-------- Data for review

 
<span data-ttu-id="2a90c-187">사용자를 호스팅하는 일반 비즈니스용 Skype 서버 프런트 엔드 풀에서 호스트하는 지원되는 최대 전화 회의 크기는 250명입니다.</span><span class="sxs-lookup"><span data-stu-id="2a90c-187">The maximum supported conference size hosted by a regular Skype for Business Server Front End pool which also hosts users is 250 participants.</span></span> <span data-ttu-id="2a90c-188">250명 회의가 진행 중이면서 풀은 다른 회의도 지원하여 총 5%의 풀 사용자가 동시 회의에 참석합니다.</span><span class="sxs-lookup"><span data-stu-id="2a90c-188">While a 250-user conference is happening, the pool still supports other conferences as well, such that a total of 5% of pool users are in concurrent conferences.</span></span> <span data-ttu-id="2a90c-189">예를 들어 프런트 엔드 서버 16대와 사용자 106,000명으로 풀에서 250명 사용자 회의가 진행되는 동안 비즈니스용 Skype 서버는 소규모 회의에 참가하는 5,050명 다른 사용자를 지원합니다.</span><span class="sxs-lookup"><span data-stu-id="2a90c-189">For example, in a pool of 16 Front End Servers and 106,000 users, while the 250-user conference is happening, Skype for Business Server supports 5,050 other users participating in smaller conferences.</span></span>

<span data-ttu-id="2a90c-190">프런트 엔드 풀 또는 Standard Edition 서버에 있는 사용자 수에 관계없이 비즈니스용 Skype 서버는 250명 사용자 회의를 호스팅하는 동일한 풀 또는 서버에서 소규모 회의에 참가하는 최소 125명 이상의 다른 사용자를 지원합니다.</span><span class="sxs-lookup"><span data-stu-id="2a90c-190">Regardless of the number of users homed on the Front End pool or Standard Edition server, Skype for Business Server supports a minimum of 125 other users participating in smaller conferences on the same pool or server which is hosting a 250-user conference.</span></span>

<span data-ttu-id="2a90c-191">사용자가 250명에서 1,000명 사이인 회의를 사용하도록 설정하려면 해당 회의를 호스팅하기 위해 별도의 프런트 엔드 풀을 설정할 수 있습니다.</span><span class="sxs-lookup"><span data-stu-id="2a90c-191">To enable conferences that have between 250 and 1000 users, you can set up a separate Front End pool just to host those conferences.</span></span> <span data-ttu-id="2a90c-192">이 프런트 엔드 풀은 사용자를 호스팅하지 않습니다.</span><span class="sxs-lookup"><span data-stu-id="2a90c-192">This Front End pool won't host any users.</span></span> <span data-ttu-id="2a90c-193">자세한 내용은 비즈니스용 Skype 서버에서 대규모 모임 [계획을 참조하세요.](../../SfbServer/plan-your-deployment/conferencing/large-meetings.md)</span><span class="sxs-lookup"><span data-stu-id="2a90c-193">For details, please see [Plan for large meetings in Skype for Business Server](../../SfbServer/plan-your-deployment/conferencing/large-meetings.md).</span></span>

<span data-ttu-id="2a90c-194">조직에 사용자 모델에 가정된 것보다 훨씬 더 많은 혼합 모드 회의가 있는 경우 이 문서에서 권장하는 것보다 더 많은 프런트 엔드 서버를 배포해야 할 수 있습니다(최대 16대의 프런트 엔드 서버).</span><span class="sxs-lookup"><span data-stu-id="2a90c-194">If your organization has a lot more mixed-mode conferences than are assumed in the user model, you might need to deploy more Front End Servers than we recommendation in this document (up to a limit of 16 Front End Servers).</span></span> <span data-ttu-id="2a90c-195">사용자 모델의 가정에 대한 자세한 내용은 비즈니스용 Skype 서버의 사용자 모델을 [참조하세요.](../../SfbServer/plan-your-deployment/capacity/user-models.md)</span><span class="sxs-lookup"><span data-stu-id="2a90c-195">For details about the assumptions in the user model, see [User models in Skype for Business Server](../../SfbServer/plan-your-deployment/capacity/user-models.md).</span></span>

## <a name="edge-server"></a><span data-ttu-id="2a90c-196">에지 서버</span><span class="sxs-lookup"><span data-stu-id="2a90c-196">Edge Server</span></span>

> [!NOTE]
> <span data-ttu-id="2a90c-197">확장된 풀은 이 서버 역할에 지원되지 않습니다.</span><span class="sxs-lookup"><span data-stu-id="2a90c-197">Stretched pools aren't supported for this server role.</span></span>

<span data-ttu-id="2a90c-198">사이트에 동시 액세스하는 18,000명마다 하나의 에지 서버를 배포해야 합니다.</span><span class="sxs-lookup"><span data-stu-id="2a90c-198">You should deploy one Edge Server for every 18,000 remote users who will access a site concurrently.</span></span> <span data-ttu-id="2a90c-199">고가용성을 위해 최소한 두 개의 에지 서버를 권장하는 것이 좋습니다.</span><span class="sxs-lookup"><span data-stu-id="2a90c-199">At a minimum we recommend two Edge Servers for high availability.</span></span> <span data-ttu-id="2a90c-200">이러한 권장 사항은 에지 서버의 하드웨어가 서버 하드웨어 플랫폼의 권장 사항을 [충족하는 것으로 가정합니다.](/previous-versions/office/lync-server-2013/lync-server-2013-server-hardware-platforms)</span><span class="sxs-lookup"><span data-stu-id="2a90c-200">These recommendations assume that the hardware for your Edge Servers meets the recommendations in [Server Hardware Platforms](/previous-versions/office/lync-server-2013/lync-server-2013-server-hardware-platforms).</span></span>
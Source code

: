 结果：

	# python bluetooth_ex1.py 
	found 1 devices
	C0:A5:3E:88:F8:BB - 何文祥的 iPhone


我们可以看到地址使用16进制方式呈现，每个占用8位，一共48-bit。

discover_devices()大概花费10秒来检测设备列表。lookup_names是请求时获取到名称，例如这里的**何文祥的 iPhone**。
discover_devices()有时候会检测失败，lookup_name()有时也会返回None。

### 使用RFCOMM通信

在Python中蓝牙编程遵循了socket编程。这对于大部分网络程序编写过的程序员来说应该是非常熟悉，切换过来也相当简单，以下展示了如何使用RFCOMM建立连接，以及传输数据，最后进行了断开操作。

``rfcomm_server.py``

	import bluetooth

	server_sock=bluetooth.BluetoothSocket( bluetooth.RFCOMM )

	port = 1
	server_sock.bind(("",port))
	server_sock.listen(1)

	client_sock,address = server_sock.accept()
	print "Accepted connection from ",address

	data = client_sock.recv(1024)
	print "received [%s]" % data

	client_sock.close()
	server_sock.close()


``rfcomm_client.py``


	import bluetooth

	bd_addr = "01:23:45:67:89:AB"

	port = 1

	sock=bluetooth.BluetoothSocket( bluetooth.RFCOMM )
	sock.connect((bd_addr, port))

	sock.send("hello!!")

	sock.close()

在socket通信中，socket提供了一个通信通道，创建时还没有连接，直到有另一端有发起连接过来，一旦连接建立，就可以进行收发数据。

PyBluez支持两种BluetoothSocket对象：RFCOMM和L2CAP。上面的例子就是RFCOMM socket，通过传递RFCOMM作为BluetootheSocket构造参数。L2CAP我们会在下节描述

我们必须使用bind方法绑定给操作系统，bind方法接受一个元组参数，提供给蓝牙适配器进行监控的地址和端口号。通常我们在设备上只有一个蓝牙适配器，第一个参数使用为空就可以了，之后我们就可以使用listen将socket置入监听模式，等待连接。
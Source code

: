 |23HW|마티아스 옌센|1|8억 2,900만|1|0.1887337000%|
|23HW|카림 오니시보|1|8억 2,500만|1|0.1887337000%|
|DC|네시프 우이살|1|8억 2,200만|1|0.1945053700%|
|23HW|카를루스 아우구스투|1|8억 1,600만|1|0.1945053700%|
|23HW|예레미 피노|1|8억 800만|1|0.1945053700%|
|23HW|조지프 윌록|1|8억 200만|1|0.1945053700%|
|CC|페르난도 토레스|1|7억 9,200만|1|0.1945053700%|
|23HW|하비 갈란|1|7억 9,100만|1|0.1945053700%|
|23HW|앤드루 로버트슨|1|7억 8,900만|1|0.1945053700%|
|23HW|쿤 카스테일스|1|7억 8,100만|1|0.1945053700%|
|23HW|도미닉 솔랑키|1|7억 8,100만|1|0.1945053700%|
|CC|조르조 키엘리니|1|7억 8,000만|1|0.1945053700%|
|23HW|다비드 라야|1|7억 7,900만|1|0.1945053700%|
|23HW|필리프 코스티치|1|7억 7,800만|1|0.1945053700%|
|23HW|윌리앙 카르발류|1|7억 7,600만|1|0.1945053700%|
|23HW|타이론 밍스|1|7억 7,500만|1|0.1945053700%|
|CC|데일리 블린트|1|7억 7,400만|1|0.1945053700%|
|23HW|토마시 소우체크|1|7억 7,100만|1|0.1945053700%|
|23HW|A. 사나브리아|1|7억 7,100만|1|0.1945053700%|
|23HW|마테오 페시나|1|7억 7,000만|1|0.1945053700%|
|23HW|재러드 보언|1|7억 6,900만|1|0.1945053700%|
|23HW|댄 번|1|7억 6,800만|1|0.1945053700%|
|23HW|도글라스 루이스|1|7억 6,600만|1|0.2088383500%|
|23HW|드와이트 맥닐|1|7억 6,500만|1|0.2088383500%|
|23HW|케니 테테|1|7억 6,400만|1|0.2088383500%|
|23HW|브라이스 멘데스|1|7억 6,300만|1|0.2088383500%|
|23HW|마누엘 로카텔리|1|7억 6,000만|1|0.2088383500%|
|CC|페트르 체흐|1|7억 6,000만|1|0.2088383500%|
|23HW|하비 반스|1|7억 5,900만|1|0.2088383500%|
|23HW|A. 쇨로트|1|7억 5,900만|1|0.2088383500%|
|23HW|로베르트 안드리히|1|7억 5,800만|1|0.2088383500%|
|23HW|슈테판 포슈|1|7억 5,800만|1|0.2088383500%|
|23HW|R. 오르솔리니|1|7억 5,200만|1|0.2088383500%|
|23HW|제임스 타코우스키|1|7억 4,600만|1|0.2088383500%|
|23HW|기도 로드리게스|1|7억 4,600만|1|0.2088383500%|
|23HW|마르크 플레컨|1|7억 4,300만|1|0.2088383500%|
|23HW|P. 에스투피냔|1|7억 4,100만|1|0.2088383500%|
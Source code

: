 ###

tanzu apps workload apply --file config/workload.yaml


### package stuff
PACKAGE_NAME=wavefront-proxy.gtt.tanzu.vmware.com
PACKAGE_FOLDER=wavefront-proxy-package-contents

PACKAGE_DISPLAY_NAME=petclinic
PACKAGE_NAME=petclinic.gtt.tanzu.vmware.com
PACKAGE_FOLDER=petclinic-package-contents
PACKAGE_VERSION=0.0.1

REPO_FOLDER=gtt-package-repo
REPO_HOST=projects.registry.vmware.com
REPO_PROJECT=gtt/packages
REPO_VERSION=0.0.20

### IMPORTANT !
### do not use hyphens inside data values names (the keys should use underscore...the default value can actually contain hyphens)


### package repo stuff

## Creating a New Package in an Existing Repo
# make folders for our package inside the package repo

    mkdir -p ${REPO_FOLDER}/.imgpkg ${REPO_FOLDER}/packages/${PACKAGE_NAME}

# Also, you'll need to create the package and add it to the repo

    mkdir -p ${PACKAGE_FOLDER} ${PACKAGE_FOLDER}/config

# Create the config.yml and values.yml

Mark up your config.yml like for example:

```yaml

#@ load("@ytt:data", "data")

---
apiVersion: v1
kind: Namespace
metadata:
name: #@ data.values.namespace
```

----------------

Exercise objective
Return the lines of the listing where the string "inside" appears.

Task result
### do not use hyphens inside data values names (the keys should use underscore...the default value can actually contain hyphens)
# make folders for our package inside the package repo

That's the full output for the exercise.